Downward Continuation of Gravity Using the Band-Limited Models for High-Order Radial Derivatives of Gravity Anomaly

  • 摘要: 泰勒级数展开是实施位场向下延拓解算的主要方法之一。该方法的有效性主要取决于位场延拓参量各阶垂向(或径向)偏导数的求取精度及其可靠性。为了避免使用封闭解析核函数在球边界面出现奇异性带来的不确定性问题,依据各类重力观测经滤波处理后均表现为一类有限频谱带宽信号的特点,提出将地球外部重力异常泊松积分式的核函数表示为球谐级数展开式,并将其截断为与重力观测值频谱范围相一致的带限求和式,进而通过直接求导方法,推导得到一组与带限核函数相对应的重力异常高阶径向导数带限计算公式,同时对该组公式进行了实用性改化,并将其应用于重力异常向下延拓泰勒级数展开式计算。使用超高阶地球位模型EGM2008设计两个阶段的数值计算检验方案,分别对重力异常高阶径向偏导数带限模型及其泰勒级数展开向下延拓模型的计算精度进行了检核评估,表明新模型具有良好的可靠性和有效性,在解算稳定性和计算精度两个方面都优于其他同类模型。

     

    Abstract:
    Objectives Taylor series expansion is often used in the downward continuation of potential field, and its performance depends on the accuracy and reliability of vertical partial derivatives or radial partial derivatives (RPDs) of potential field parameters.
    Methods In order to avoid the singularity on spherical boundary and the uncertainty to the computational results by using the closed analytic kernel function to solve the partial derivative, first, this paper considers the fact that all kinds of gravity observations behave as a type of limited spectrum bandwidth signal after being filtered, and proposes to express the kernel function of the Poisson integral for the external gravity anomaly by a spherical harmonic series expansion, which is truncated into a band-limited summation with the same spectrum range as the gravity observation.

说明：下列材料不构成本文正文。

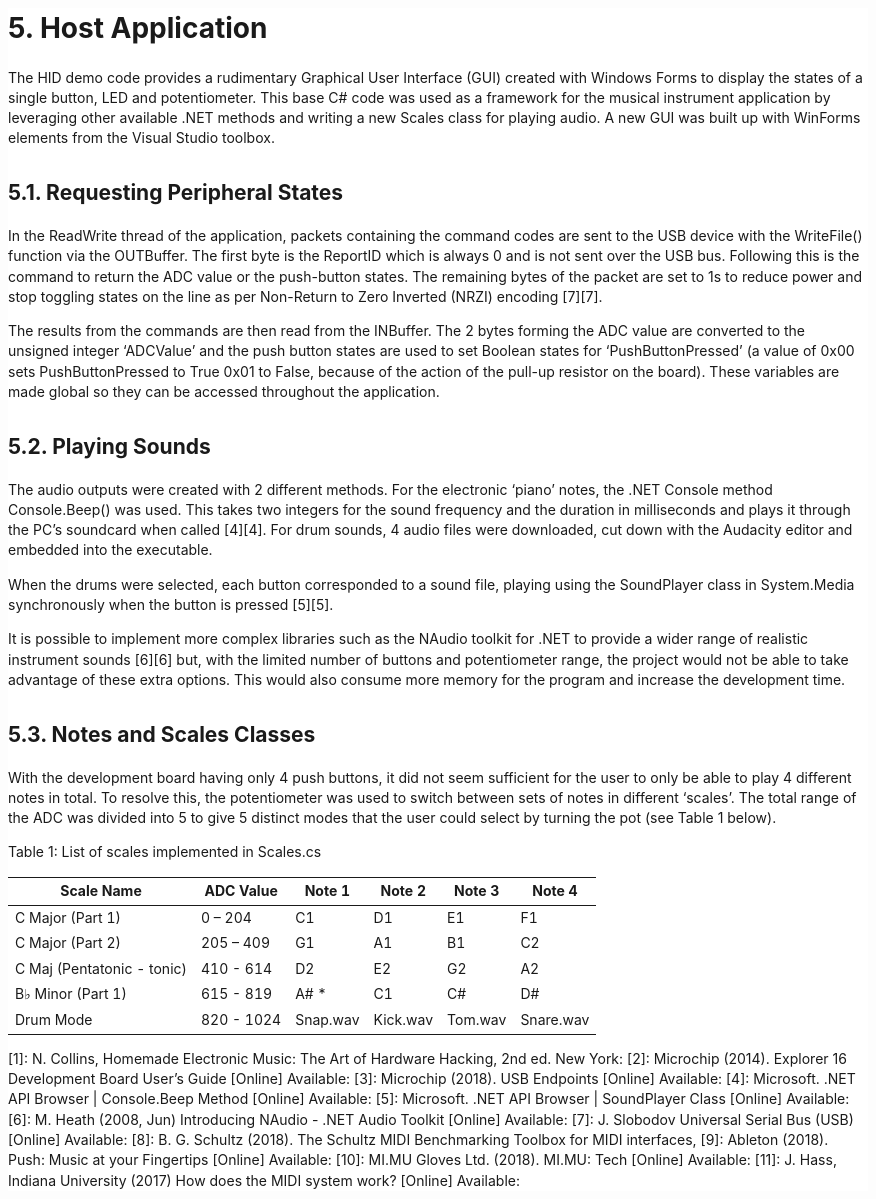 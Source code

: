 # 5. Host Application
The HID demo code provides a rudimentary Graphical User Interface (GUI) created with Windows Forms to display the states of a single button, LED and potentiometer. This base C# code was used as a framework for the musical instrument application by leveraging other available .NET methods and writing a new Scales class for playing audio. A new GUI was built up with WinForms elements from the Visual Studio toolbox.

## 5.1. Requesting Peripheral States
In the ReadWrite thread of the application, packets containing the command codes are sent to the USB device with the WriteFile() function via the OUTBuffer. The first byte is the ReportID which is always 0 and is not sent over the USB bus. Following this is the command to return the ADC value or the push-button states. The remaining bytes of the packet are set to 1s to reduce power and stop toggling states on the line as per Non-Return to Zero Inverted (NRZI) encoding [7][7].

The results from the commands are then read from the INBuffer. The 2 bytes forming the ADC value are converted to the unsigned integer ‘ADCValue’ and the push button states are used to set Boolean states for ‘PushButtonPressed’ (a value of 0x00 sets PushButtonPressed to True 0x01 to False, because of the action of the pull-up resistor on the board). These variables are made global so they can be accessed throughout the application.

## 5.2. Playing Sounds
The audio outputs were created with 2 different methods. For the electronic ‘piano’ notes, the .NET Console method Console.Beep() was used. This takes two integers for the sound frequency and the duration in milliseconds and plays it through the PC’s soundcard when called [4][4]. For drum sounds, 4 audio files were downloaded, cut down with the Audacity editor and embedded into the executable.

When the drums were selected, each button corresponded to a sound file, playing using the SoundPlayer class in System.Media synchronously when the button is pressed [5][5].

It is possible to implement more complex libraries such as the NAudio toolkit for .NET to provide a wider range of realistic instrument sounds [6][6] but, with the limited number of buttons and potentiometer range, the project would not be able to take advantage of these extra options. This would also consume more memory for the program and increase the development time.

## 5.3. Notes and Scales Classes
With the development board having only 4 push buttons, it did not seem sufficient for the user to only be able to play 4 different notes in total. To resolve this, the potentiometer was used to switch between sets of notes in different ‘scales’. The total range of the ADC was divided into 5 to give 5 distinct modes that the user could select by turning the pot (see Table 1 below).

Table 1: List of scales implemented in Scales.cs

| Scale Name                 | ADC Value | Note 1   | Note 2   | Note 3  | Note 4    |
| -------------------------- | --------- | -------- | -------- | ------- | --------- |
| C Major (Part 1)           | 0 – 204   | C1       | D1       | E1      | F1        |
| C Major (Part 2)           | 205 – 409 | G1       | A1       | B1      | C2        |
| C Maj (Pentatonic - tonic) | 410 - 614 | D2       | E2       | G2      | A2        |
| B♭ Minor (Part 1)          | 615 - 819 | A#     * | C1       | C#      | D#        |
| Drum Mode                  | 820 - 1024| Snap.wav | Kick.wav | Tom.wav | Snare.wav |


[1]: N. Collins, Homemade Electronic Music: The Art of Hardware Hacking, 2nd ed. New York:
[2]: Microchip (2014). Explorer 16 Development Board User’s Guide [Online] Available:
[3]: Microchip (2018). USB Endpoints [Online] Available:
[4]: Microsoft. .NET API Browser | Console.Beep Method [Online] Available:
[5]: Microsoft. .NET API Browser | SoundPlayer Class [Online] Available:
[6]: M. Heath (2008, Jun) Introducing NAudio - .NET Audio Toolkit [Online] Available:
[7]: J. Slobodov Universal Serial Bus (USB) [Online] Available:
[8]: B. G. Schultz (2018). The Schultz MIDI Benchmarking Toolbox for MIDI interfaces,
[9]: Ableton (2018). Push: Music at your Fingertips [Online] Available:
[10]: MI.MU Gloves Ltd. (2018). MI.MU: Tech [Online] Available:
[11]: J. Hass, Indiana University (2017) How does the MIDI system work? [Online] Available: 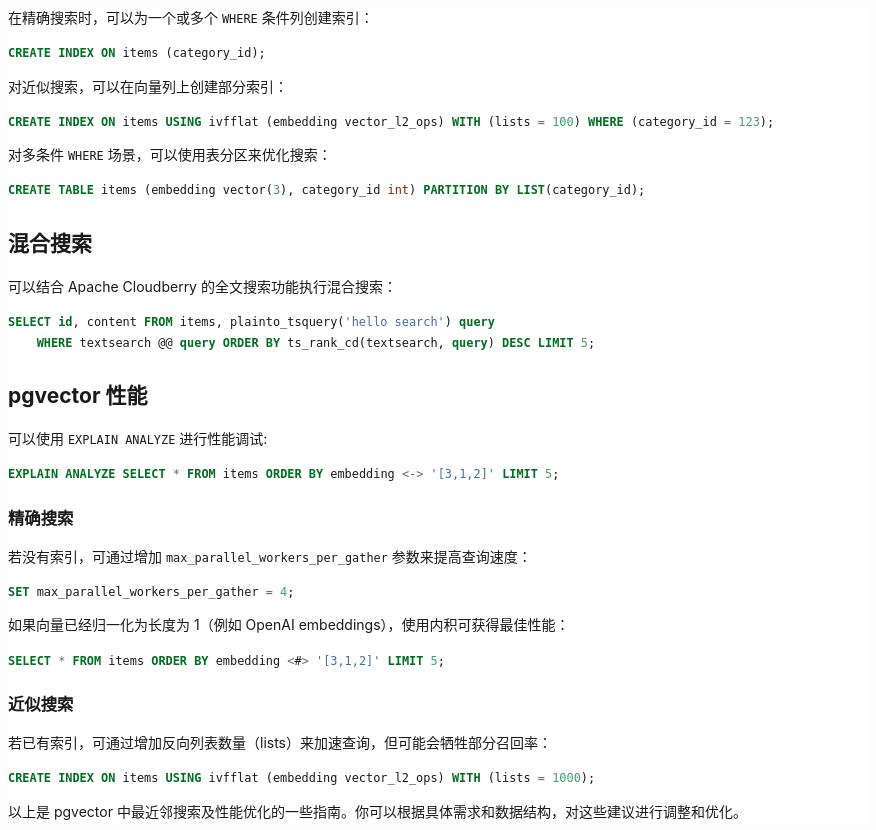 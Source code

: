 在精确搜索时，可以为一个或多个 `WHERE` 条件列创建索引：

``` sql
CREATE INDEX ON items (category_id);
```

对近似搜索，可以在向量列上创建部分索引：

``` sql
CREATE INDEX ON items USING ivfflat (embedding vector_l2_ops) WITH (lists = 100) WHERE (category_id = 123);
```

对多条件 `WHERE` 场景，可以使用表分区来优化搜索：

``` sql
CREATE TABLE items (embedding vector(3), category_id int) PARTITION BY LIST(category_id);
```


## 混合搜索

可以结合 Apache Cloudberry 的全文搜索功能执行混合搜索：

``` sql
SELECT id, content FROM items, plainto_tsquery('hello search') query
    WHERE textsearch @@ query ORDER BY ts_rank_cd(textsearch, query) DESC LIMIT 5;
```

## pgvector 性能

可以使用 `EXPLAIN ANALYZE` 进行性能调试:

``` sql
EXPLAIN ANALYZE SELECT * FROM items ORDER BY embedding <-> '[3,1,2]' LIMIT 5;
```

### 精确搜索

若没有索引，可通过增加 `max_parallel_workers_per_gather` 参数来提高查询速度：

``` sql
SET max_parallel_workers_per_gather = 4;
```

如果向量已经归一化为长度为 1（例如 OpenAI embeddings），使用内积可获得最佳性能：

``` sql
SELECT * FROM items ORDER BY embedding <#> '[3,1,2]' LIMIT 5;
```

### 近似搜索

若已有索引，可通过增加反向列表数量（lists）来加速查询，但可能会牺牲部分召回率：

``` sql
CREATE INDEX ON items USING ivfflat (embedding vector_l2_ops) WITH (lists = 1000);
```

以上是 pgvector 中最近邻搜索及性能优化的一些指南。你可以根据具体需求和数据结构，对这些建议进行调整和优化。
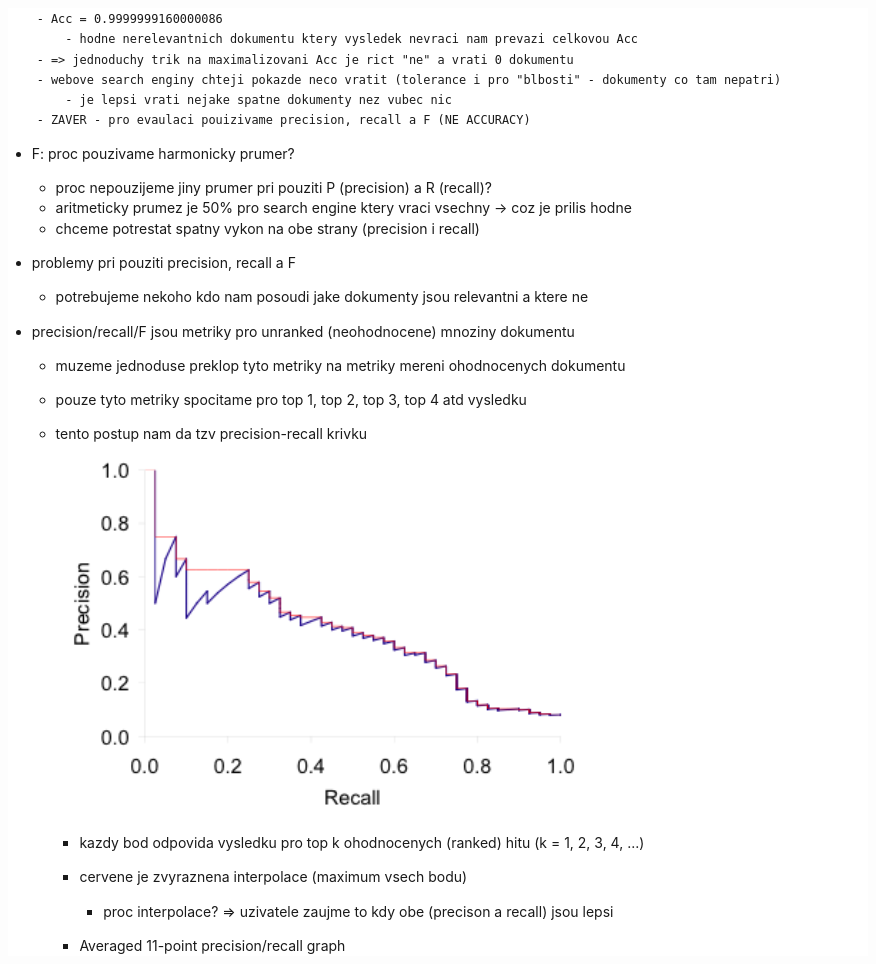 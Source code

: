         - Acc = 0.9999999160000086
            - hodne nerelevantnich dokumentu ktery vysledek nevraci nam prevazi celkovou Acc
        - => jednoduchy trik na maximalizovani Acc je rict "ne" a vrati 0 dokumentu
        - webove search enginy chteji pokazde neco vratit (tolerance i pro "blbosti" - dokumenty co tam nepatri)
            - je lepsi vrati nejake spatne dokumenty nez vubec nic
        - ZAVER - pro evaulaci pouizivame precision, recall a F (NE ACCURACY)

- F: proc pouzivame harmonicky prumer?
    - proc nepouzijeme jiny prumer pri pouziti P (precision) a R (recall)?
    - aritmeticky prumez je 50% pro search engine ktery vraci vsechny -> coz je prilis hodne
    - chceme potrestat spatny vykon na obe strany (precision i recall)

- problemy pri pouziti precision, recall a F
    - potrebujeme nekoho kdo nam posoudi jake dokumenty jsou relevantni a ktere ne

- precision/recall/F jsou metriky pro unranked (neohodnocene) mnoziny dokumentu    
    - muzeme jednoduse preklop tyto metriky na metriky mereni ohodnocenych dokumentu
    - pouze tyto metriky spocitame pro top 1, top 2, top 3, top 4 atd vysledku
    - tento postup nam da tzv precision-recall krivku

        <img src="../images/10/10.png">

        - kazdy bod odpovida vysledku pro top k ohodnocenych (ranked) hitu (k = 1, 2, 3, 4, ...)
        - cervene je zvyraznena interpolace (maximum vsech bodu)
            - proc interpolace? => uzivatele zaujme to kdy obe (precison a recall) jsou lepsi

        - Averaged 11-point precision/recall graph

Then, we derive a set of band-limited formulas to calculate the high-order RPDs, which are modified and applied to the downward continuation of the gravity anomaly by Taylor series expansion.
    Results and Conclusions The formulas are validated using the ultra-high-degree geopotential model EGM2008 by a two-stage procedure. The numerical tests of the band-limited formulas and the Taylor series expansion downward continuation model show that the proposed band-limited formulas have good reliability and validity, and are superior to other models in terms of stability and accuracy.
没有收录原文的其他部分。